Goodman: There were several ballot propositions and referenda in the last election to require labeling of GMO ingredients in food. They narrowly lost. Had they been passed, we would have seen litigation around that issue. Vermont has passed a law to require GMO labeling to take effect next year. The grocery trade association has sued. There is another constitutional challenge to a law in Florida that regulates the labeling of milk. These and other cases are pushing the frontiers of commercial speech law and the meaning of the Zauderer case I mentioned. Where they land will influence how we use disclosure requirements to effectuate policy outcomes, whether it’s healthier diets, domestic production, energy efficiency, green production, and so on.
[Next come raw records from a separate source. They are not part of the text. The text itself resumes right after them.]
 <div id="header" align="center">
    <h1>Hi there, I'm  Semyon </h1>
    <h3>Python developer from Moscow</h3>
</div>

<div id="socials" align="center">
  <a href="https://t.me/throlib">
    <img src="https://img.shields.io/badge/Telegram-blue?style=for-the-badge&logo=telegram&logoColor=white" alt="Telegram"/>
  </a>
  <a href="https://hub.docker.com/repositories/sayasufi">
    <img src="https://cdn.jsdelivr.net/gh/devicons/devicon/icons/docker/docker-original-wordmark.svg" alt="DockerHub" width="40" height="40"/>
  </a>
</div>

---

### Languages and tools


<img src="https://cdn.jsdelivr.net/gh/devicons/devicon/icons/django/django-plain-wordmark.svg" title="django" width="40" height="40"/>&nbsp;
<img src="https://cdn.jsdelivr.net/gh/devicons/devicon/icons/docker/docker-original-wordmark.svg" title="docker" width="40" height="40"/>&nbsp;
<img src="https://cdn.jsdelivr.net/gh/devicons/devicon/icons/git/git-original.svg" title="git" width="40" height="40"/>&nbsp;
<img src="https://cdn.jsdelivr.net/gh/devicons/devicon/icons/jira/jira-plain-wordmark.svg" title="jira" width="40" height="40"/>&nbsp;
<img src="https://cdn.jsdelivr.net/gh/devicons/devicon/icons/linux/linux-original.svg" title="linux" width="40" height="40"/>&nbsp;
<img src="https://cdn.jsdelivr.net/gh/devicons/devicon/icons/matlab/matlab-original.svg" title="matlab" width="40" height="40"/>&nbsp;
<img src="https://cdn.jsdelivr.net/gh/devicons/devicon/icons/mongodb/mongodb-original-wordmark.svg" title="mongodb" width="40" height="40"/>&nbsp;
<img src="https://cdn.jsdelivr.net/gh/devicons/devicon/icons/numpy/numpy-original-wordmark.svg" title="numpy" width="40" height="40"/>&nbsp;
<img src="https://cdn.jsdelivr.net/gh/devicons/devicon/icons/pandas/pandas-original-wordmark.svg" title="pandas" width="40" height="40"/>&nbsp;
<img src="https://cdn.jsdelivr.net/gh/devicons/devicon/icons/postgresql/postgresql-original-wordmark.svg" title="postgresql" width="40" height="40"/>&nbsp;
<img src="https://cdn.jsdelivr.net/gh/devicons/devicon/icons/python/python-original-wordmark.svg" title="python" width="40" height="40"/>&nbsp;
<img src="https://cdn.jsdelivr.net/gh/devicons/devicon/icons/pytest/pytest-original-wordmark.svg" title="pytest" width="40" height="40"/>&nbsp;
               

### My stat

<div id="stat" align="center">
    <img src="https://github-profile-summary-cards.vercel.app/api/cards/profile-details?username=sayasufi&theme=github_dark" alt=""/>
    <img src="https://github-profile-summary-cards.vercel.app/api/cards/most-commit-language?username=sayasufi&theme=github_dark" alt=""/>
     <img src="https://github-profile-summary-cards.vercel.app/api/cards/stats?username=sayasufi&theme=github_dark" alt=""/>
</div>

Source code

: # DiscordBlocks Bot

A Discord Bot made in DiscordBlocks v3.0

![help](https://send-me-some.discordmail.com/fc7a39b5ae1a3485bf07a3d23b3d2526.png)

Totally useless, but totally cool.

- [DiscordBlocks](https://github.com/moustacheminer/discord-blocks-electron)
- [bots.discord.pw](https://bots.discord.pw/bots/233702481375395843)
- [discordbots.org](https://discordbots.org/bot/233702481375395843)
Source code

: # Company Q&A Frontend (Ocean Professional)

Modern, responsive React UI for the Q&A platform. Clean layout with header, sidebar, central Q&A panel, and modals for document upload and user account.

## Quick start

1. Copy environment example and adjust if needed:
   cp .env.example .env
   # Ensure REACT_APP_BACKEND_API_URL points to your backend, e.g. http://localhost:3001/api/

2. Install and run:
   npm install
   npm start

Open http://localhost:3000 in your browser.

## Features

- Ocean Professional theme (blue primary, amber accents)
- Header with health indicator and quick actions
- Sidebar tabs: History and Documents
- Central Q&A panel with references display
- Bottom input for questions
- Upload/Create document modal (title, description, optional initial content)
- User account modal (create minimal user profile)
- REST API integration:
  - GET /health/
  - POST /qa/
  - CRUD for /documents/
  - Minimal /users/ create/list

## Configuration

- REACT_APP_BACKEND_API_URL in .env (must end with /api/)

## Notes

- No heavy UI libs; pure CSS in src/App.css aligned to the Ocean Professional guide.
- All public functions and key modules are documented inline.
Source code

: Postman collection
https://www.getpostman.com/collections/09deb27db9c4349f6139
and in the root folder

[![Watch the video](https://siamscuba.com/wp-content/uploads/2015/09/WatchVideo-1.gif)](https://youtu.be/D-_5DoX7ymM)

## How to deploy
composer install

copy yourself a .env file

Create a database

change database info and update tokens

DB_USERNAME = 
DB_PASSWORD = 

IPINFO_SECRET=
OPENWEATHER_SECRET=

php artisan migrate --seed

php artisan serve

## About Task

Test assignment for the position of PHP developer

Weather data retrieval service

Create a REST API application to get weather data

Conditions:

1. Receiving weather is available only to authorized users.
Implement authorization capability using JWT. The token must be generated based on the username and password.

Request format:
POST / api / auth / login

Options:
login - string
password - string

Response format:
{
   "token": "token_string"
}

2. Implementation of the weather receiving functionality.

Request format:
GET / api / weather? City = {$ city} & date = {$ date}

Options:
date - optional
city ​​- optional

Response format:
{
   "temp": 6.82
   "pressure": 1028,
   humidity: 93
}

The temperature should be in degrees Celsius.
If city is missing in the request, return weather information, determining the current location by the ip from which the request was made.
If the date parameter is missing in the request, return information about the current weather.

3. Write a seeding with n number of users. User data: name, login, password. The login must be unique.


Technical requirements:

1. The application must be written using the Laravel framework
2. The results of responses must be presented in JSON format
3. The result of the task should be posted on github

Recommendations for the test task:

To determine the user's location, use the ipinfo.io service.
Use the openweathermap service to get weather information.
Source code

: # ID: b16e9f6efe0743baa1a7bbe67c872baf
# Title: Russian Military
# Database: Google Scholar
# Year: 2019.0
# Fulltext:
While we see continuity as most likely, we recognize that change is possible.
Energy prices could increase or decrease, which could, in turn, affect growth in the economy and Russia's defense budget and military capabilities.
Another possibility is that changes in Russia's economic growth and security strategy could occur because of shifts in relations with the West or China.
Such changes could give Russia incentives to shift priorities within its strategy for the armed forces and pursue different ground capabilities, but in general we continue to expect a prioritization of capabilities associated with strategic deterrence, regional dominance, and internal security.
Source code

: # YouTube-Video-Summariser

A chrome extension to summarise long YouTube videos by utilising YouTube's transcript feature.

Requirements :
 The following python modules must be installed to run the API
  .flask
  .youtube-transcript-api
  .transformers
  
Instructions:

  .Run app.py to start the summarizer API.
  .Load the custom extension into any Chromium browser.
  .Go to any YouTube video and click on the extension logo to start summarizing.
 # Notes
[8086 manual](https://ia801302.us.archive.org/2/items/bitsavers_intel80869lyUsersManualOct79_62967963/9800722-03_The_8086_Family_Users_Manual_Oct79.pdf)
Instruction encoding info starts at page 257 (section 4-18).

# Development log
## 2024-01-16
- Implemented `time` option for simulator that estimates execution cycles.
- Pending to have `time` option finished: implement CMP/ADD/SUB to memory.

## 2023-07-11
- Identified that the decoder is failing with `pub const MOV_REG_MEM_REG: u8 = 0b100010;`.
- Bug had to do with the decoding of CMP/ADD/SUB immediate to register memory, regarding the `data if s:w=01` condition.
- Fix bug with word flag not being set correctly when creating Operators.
Do these cases have broader implications beyond product labels?
Goodman: I think that you have to understand this particular area of the law in the context of the movements in corporate personhood: think Citizens United (corporations are people for purposes of campaign speech) and Hobby Lobby (corporations are people for purposes of religious liberty). In many cases, government labeling and disclosure requirements may be poor policy in terms of costs and benefits. That doesn’t mean that they are unconstitutional. I worry about treating compelled speech in the commercial context the same as compelled speech for individuals. I think what spooked the D.C. Circuit in the meat labeling context I mentioned is that constitutionalizing this area of the law would call into question “Made in the USA” labels, nutrition labels, fiber labels and many other innocuous labeling requirements we take for granted. If we treat commercial speech as fully protected, we risk constitutionalizing advertising, securities, pharmaceutical, consumer protection and other areas where disclosure is required.